═══ Data provided
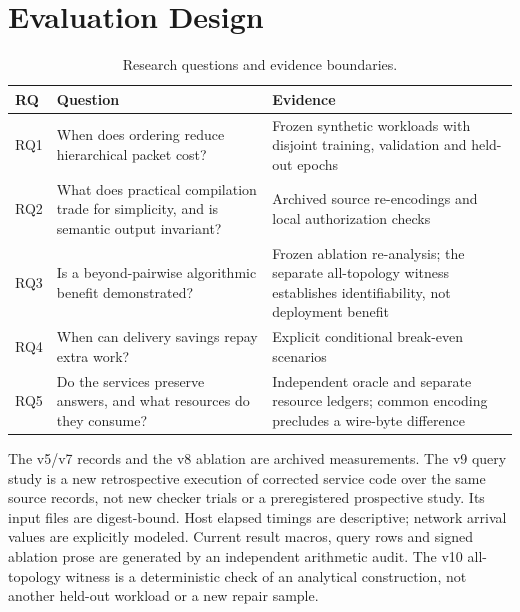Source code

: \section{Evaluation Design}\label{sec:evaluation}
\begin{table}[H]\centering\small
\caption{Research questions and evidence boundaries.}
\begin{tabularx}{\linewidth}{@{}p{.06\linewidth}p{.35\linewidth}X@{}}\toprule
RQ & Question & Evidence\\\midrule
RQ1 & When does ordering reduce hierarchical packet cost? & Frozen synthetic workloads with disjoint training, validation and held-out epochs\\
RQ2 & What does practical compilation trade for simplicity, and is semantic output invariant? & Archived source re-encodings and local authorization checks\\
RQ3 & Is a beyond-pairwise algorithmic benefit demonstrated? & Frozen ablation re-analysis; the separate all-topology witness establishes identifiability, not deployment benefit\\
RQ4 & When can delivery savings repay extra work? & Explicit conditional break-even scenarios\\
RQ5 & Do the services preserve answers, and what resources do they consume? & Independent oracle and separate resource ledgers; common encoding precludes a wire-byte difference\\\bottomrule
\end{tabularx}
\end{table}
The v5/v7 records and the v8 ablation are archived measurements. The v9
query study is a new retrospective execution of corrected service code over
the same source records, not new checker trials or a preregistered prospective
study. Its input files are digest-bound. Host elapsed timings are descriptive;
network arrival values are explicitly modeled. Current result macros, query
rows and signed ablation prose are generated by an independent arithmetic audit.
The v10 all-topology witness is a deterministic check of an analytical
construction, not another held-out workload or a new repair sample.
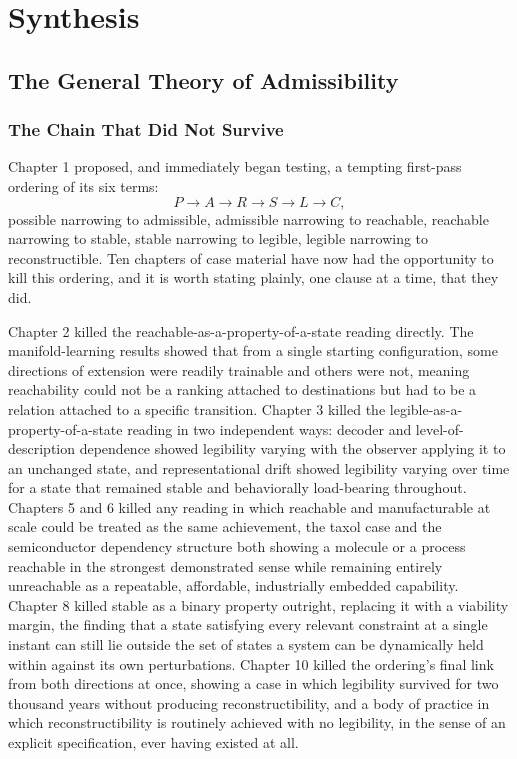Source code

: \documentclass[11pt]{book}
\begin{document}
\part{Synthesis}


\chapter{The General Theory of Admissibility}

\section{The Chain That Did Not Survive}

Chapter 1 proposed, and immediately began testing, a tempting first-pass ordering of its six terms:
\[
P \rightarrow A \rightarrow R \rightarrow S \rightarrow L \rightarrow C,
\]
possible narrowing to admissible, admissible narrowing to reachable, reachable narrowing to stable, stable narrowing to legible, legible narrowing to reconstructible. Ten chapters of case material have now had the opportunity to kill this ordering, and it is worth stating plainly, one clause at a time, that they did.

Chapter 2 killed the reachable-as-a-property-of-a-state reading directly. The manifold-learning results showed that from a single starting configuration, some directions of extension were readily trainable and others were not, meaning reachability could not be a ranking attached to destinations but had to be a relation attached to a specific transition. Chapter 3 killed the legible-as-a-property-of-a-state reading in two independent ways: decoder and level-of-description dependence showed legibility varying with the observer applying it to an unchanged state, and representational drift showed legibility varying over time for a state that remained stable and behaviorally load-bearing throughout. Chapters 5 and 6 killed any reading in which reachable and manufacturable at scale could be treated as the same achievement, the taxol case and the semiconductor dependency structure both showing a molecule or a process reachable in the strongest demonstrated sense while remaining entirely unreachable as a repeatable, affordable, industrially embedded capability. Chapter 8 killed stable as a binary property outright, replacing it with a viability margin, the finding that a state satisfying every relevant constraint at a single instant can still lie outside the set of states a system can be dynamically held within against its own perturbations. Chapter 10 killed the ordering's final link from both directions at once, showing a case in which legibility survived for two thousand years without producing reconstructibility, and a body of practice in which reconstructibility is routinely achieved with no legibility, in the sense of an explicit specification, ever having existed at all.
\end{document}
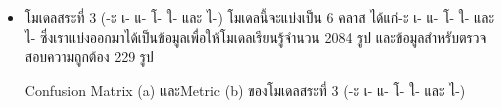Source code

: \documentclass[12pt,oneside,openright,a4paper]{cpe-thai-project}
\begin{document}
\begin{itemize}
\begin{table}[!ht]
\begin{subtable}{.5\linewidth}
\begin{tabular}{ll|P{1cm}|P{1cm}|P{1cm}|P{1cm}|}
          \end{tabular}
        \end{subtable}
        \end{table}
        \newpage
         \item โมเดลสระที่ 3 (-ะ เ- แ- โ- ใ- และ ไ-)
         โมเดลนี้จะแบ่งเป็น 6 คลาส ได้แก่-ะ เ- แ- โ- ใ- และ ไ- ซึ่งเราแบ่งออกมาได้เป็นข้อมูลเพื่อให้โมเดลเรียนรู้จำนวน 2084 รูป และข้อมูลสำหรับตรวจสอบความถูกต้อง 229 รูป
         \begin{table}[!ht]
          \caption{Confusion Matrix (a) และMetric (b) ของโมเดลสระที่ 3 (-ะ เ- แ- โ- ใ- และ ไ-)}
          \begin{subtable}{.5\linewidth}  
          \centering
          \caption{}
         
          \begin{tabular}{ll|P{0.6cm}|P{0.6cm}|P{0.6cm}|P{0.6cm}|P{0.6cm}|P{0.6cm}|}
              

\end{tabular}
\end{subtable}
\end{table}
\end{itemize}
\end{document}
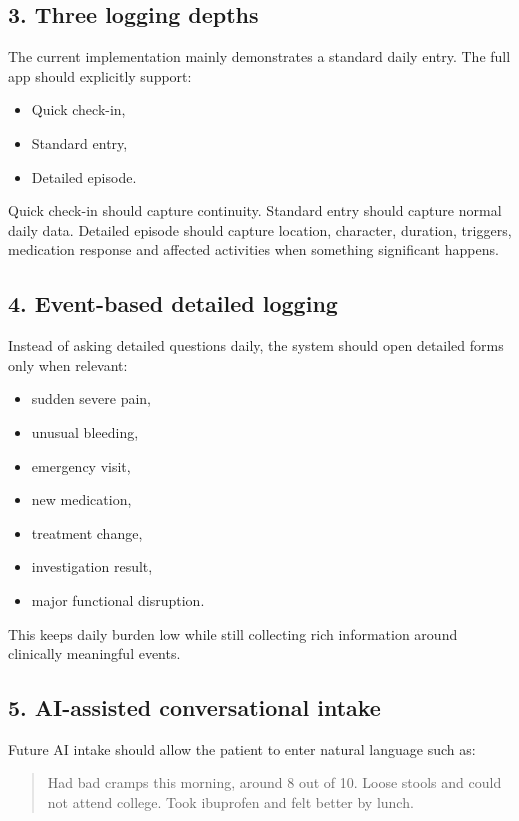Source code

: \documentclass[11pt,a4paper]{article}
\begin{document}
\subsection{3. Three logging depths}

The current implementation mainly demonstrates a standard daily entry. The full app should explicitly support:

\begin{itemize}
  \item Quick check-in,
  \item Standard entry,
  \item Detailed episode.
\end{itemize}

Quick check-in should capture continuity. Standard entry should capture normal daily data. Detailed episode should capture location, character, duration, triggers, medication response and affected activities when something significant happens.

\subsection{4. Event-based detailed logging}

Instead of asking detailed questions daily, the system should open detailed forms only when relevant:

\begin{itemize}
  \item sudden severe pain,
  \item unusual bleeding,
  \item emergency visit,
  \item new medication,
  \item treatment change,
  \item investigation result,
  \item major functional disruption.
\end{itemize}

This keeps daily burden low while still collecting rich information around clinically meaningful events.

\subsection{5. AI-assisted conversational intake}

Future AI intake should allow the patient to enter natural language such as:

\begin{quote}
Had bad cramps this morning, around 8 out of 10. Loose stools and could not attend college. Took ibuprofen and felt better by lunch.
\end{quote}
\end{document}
══════
:: Instructions to follow ::
Your answer must be an exact copy of the data above, minus its pictures.

:: Task answer ::
Source code

: \section{Evaluation Design}\label{sec:evaluation}
\begin{table}[H]\centering\small
\caption{Research questions and evidence boundaries.}
\begin{tabularx}{\linewidth}{@{}p{.06\linewidth}p{.35\linewidth}X@{}}\toprule
RQ & Question & Evidence\\\midrule
RQ1 & When does ordering reduce hierarchical packet cost? & Frozen synthetic workloads with disjoint training, validation and held-out epochs\\
RQ2 & What does practical compilation trade for simplicity, and is semantic output invariant? & Archived source re-encodings and local authorization checks\\
RQ3 & Is a beyond-pairwise algorithmic benefit demonstrated? & Frozen ablation re-analysis; the separate all-topology witness establishes identifiability, not deployment benefit\\
RQ4 & When can delivery savings repay extra work? & Explicit conditional break-even scenarios\\
RQ5 & Do the services preserve answers, and what resources do they consume? & Independent oracle and separate resource ledgers; common encoding precludes a wire-byte difference\\\bottomrule
\end{tabularx}
\end{table}
The v5/v7 records and the v8 ablation are archived measurements. The v9
query study is a new retrospective execution of corrected service code over
the same source records, not new checker trials or a preregistered prospective
study. Its input files are digest-bound. Host elapsed timings are descriptive;
network arrival values are explicitly modeled. Current result macros, query
rows and signed ablation prose are generated by an independent arithmetic audit.
The v10 all-topology witness is a deterministic check of an analytical
construction, not another held-out workload or a new repair sample.
Source code

: \documentclass[11pt]{book}
\begin{document}
\part{Synthesis}


\chapter{The General Theory of Admissibility}

\section{The Chain That Did Not Survive}

Chapter 1 proposed, and immediately began testing, a tempting first-pass ordering of its six terms:
\[
P \rightarrow A \rightarrow R \rightarrow S \rightarrow L \rightarrow C,
\]
possible narrowing to admissible, admissible narrowing to reachable, reachable narrowing to stable, stable narrowing to legible, legible narrowing to reconstructible. Ten chapters of case material have now had the opportunity to kill this ordering, and it is worth stating plainly, one clause at a time, that they did.

Chapter 2 killed the reachable-as-a-property-of-a-state reading directly. The manifold-learning results showed that from a single starting configuration, some directions of extension were readily trainable and others were not, meaning reachability could not be a ranking attached to destinations but had to be a relation attached to a specific transition. Chapter 3 killed the legible-as-a-property-of-a-state reading in two independent ways: decoder and level-of-description dependence showed legibility varying with the observer applying it to an unchanged state, and representational drift showed legibility varying over time for a state that remained stable and behaviorally load-bearing throughout. Chapters 5 and 6 killed any reading in which reachable and manufacturable at scale could be treated as the same achievement, the taxol case and the semiconductor dependency structure both showing a molecule or a process reachable in the strongest demonstrated sense while remaining entirely unreachable as a repeatable, affordable, industrially embedded capability. Chapter 8 killed stable as a binary property outright, replacing it with a viability margin, the finding that a state satisfying every relevant constraint at a single instant can still lie outside the set of states a system can be dynamically held within against its own perturbations. Chapter 10 killed the ordering's final link from both directions at once, showing a case in which legibility survived for two thousand years without producing reconstructibility, and a body of practice in which reconstructibility is routinely achieved with no legibility, in the sense of an explicit specification, ever having existed at all.
\end{document}
Source code

: \documentclass[12pt,oneside,openright,a4paper]{cpe-thai-project}
\begin{document}
\begin{itemize}
\begin{table}[!ht]
\begin{subtable}{.5\linewidth}
\begin{tabular}{ll|P{1cm}|P{1cm}|P{1cm}|P{1cm}|}
          \end{tabular}
        \end{subtable}
        \end{table}
        \newpage
         \item โมเดลสระที่ 3 (-ะ เ- แ- โ- ใ- และ ไ-)
         โมเดลนี้จะแบ่งเป็น 6 คลาส ได้แก่-ะ เ- แ- โ- ใ- และ ไ- ซึ่งเราแบ่งออกมาได้เป็นข้อมูลเพื่อให้โมเดลเรียนรู้จำนวน 2084 รูป และข้อมูลสำหรับตรวจสอบความถูกต้อง 229 รูป
         \begin{table}[!ht]
          \caption{Confusion Matrix (a) และMetric (b) ของโมเดลสระที่ 3 (-ะ เ- แ- โ- ใ- และ ไ-)}
          \begin{subtable}{.5\linewidth}  
          \centering
          \caption{}
         
          \begin{tabular}{ll|P{0.6cm}|P{0.6cm}|P{0.6cm}|P{0.6cm}|P{0.6cm}|P{0.6cm}|}
              

\end{tabular}
\end{subtable}
\end{table}
\end{itemize}
\end{document}
Source code

: \documentclass[11pt,a4paper]{article}
\begin{document}
\subsection{3. Three logging depths}

The current implementation mainly demonstrates a standard daily entry. The full app should explicitly support:

\begin{itemize}
  \item Quick check-in,
  \item Standard entry,
  \item Detailed episode.
\end{itemize}

Quick check-in should capture continuity. Standard entry should capture normal daily data. Detailed episode should capture location, character, duration, triggers, medication response and affected activities when something significant happens.

\subsection{4. Event-based detailed logging}

Instead of asking detailed questions daily, the system should open detailed forms only when relevant:

\begin{itemize}
  \item sudden severe pain,
  \item unusual bleeding,
  \item emergency visit,
  \item new medication,
  \item treatment change,
  \item investigation result,
  \item major functional disruption.
\end{itemize}

This keeps daily burden low while still collecting rich information around clinically meaningful events.

\subsection{5. AI-assisted conversational intake}

Future AI intake should allow the patient to enter natural language such as:

\begin{quote}
Had bad cramps this morning, around 8 out of 10. Loose stools and could not attend college. Took ibuprofen and felt better by lunch.
\end{quote}
\end{document}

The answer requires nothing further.